■ Problem requirements ■
Your task is to find every line in the records that holds the string "nhiều" and copy it.

##### Available records #####

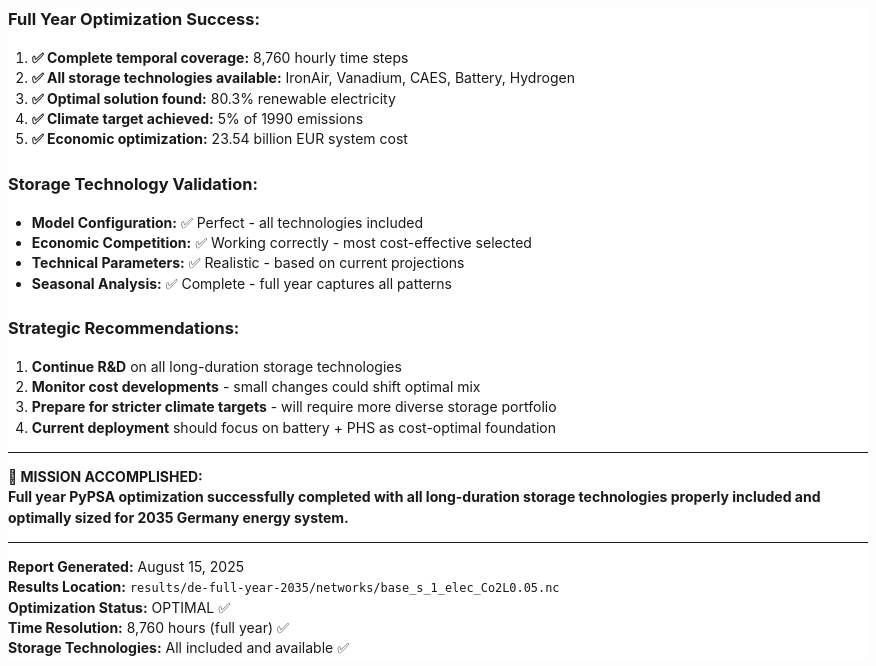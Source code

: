 ### **Full Year Optimization Success:**
1. **✅ Complete temporal coverage:** 8,760 hourly time steps
2. **✅ All storage technologies available:** IronAir, Vanadium, CAES, Battery, Hydrogen
3. **✅ Optimal solution found:** 80.3% renewable electricity
4. **✅ Climate target achieved:** 5% of 1990 emissions
5. **✅ Economic optimization:** 23.54 billion EUR system cost

### **Storage Technology Validation:**
- **Model Configuration:** ✅ Perfect - all technologies included
- **Economic Competition:** ✅ Working correctly - most cost-effective selected  
- **Technical Parameters:** ✅ Realistic - based on current projections
- **Seasonal Analysis:** ✅ Complete - full year captures all patterns

### **Strategic Recommendations:**
1. **Continue R&D** on all long-duration storage technologies
2. **Monitor cost developments** - small changes could shift optimal mix
3. **Prepare for stricter climate targets** - will require more diverse storage portfolio
4. **Current deployment** should focus on battery + PHS as cost-optimal foundation

---

**🎯 MISSION ACCOMPLISHED:**  
**Full year PyPSA optimization successfully completed with all long-duration storage technologies properly included and optimally sized for 2035 Germany energy system.**

---

**Report Generated:** August 15, 2025  
**Results Location:** `results/de-full-year-2035/networks/base_s_1_elec_Co2L0.05.nc`  
**Optimization Status:** OPTIMAL ✅  
**Time Resolution:** 8,760 hours (full year) ✅  
**Storage Technologies:** All included and available ✅
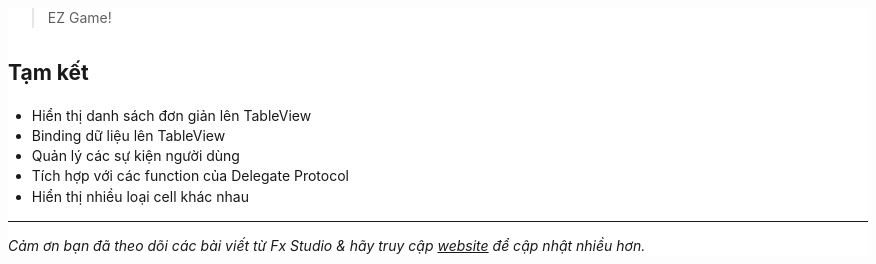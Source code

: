 > EZ Game!

## Tạm kết

* Hiển thị danh sách đơn giản lên TableView
* Binding dữ liệu lên TableView
* Quản lý các sự kiện người dùng
* Tích hợp với các function của Delegate Protocol
* Hiển thị nhiều loại cell khác nhau

---

*Cảm ơn bạn đã theo dõi các bài viết từ Fx Studio & hãy truy cập [website](https://fxstudio.dev/) để cập nhật nhiều hơn.*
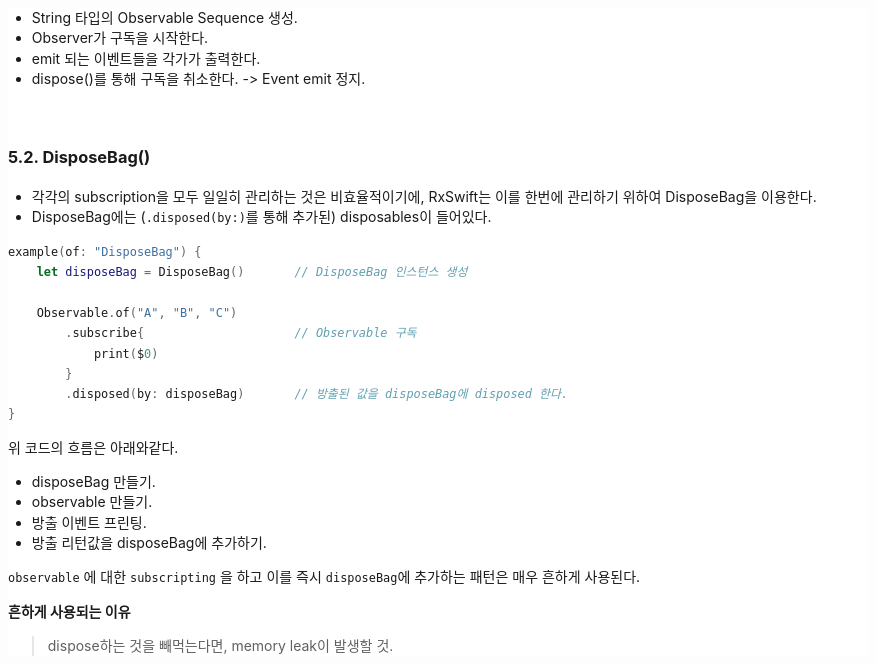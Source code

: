 - String 타입의 Observable Sequence 생성.
- Observer가 구독을 시작한다.
- emit 되는 이벤트들을 각가가 출력한다.
- dispose()를 통해 구독을 취소한다. -> Event emit 정지.

<br>

### 5.2. DisposeBag()
- 각각의 subscription을 모두 일일히 관리하는 것은 비효율적이기에, RxSwift는 이를 한번에 관리하기 위하여 DisposeBag을 이용한다.
- DisposeBag에는 (`.disposed(by:)`를 통해 추가된) disposables이 들어있다.

```swift
example(of: "DisposeBag") {
    let disposeBag = DisposeBag()       // DisposeBag 인스턴스 생성
    
    Observable.of("A", "B", "C")
        .subscribe{                     // Observable 구독
            print($0)
        }
        .disposed(by: disposeBag)       // 방출된 값을 disposeBag에 disposed 한다.
}
```

위 코드의 흐름은 아래와같다.

- disposeBag 만들기.
- observable 만들기.
- 방출 이벤트 프린팅.
- 방출 리턴값을 disposeBag에 추가하기.

`observable` 에 대한 `subscripting` 을 하고 이를 즉시 `disposeBag`에 추가하는 패턴은 매우 흔하게 사용된다.

**흔하게 사용되는 이유**
> dispose하는 것을 빼먹는다면, memory leak이 발생할 것.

#####

■ Exercise result ■
* Hiển thị nhiều loại cell khác nhau
*Cảm ơn bạn đã theo dõi các bài viết từ Fx Studio & hãy truy cập [website](https://fxstudio.dev/) để cập nhật nhiều hơn.*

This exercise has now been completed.